**TASK PROMPT:** Give again, unaltered, the lines of the listing below that run from the line having "- From this" through the line having "This fixes an".

**ENTRIES PROVIDED:**
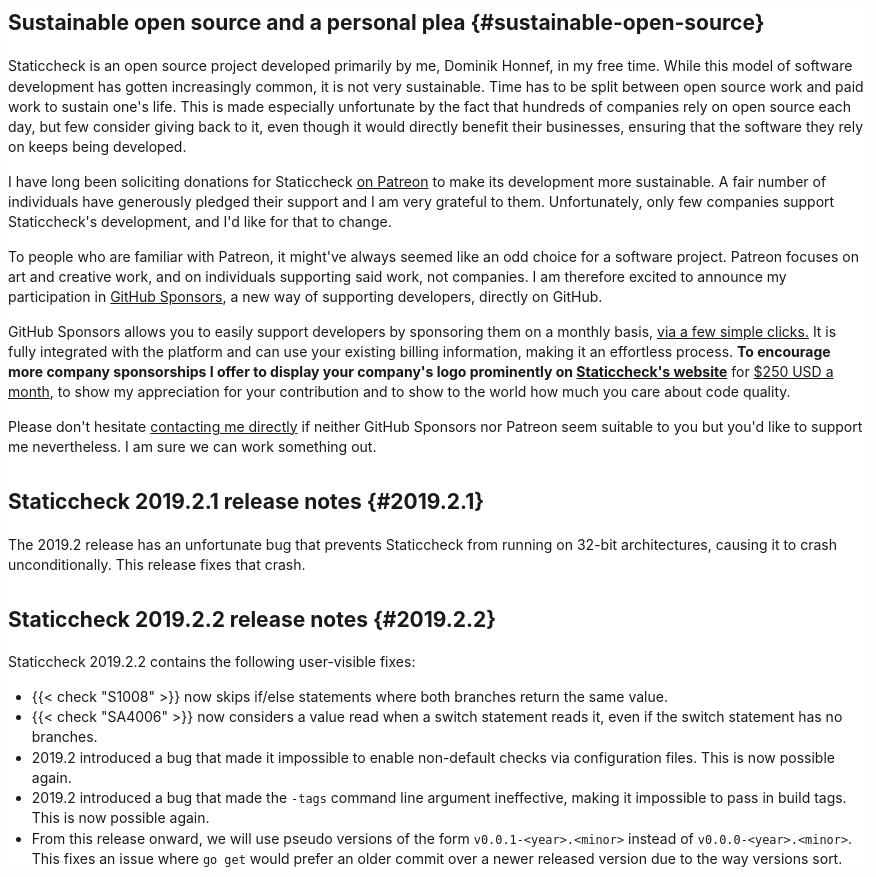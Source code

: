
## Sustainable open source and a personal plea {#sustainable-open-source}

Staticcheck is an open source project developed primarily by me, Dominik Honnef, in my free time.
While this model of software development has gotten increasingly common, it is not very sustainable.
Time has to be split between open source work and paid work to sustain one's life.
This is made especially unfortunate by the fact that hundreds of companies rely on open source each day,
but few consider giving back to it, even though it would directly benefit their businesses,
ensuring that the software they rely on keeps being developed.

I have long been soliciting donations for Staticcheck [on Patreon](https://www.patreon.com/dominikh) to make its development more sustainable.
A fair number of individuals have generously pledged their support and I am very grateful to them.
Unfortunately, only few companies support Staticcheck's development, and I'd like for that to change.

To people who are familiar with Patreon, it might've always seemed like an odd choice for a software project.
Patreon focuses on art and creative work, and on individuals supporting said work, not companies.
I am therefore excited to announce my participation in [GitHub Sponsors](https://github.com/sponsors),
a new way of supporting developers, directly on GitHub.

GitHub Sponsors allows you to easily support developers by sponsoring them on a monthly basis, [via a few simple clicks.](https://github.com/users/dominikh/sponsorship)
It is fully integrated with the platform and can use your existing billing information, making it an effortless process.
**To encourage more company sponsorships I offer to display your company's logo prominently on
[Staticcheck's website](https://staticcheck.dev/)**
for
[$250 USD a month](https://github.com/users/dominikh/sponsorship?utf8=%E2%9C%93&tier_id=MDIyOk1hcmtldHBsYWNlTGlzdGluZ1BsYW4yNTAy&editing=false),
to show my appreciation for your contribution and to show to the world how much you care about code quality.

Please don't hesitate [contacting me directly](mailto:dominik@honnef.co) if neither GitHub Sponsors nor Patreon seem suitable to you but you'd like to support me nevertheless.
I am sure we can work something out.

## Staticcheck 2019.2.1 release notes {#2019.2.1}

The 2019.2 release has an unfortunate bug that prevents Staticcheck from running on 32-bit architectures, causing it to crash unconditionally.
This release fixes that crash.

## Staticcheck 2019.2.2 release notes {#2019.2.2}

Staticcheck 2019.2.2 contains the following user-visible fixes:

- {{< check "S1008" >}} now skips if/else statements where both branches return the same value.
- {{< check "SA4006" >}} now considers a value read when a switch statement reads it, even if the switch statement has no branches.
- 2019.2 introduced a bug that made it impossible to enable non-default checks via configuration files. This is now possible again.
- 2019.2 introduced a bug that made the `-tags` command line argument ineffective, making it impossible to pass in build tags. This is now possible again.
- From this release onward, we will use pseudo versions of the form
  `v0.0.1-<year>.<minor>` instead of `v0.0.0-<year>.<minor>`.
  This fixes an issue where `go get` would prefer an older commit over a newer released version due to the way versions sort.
...
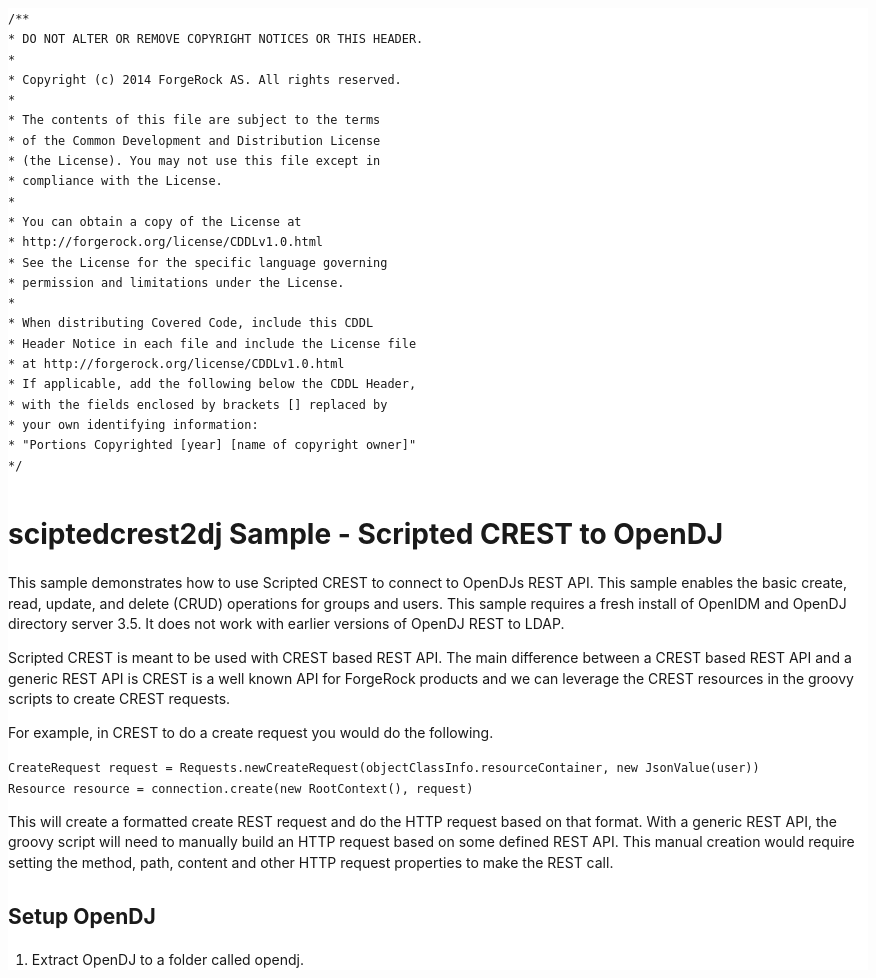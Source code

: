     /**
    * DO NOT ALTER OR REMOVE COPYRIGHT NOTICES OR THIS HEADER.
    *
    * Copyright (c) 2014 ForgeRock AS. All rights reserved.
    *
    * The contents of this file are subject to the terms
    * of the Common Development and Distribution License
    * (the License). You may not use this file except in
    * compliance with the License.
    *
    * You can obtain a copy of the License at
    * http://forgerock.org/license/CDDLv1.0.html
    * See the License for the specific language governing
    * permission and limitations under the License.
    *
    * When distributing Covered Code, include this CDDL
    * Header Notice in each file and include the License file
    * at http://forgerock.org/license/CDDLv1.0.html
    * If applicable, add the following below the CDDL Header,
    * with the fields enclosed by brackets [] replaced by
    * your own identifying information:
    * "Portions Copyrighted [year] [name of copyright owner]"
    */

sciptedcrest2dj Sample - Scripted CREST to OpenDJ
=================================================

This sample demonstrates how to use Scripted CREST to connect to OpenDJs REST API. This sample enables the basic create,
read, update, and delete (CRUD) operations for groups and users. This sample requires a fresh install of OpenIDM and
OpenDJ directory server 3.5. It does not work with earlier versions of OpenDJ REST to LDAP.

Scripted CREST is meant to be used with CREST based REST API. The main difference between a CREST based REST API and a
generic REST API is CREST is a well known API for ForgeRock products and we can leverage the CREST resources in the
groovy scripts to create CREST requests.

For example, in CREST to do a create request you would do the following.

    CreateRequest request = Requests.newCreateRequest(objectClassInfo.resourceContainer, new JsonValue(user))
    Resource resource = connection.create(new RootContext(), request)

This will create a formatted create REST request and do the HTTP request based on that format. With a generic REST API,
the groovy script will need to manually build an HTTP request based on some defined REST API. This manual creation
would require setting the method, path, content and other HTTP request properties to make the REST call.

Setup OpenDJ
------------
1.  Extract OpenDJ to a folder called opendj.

**EXERCISE ANSWER:**
- From this release onward, we will use pseudo versions of the form
  `v0.0.1-<year>.<minor>` instead of `v0.0.0-<year>.<minor>`.
  This fixes an issue where `go get` would prefer an older commit over a newer released version due to the way versions sort.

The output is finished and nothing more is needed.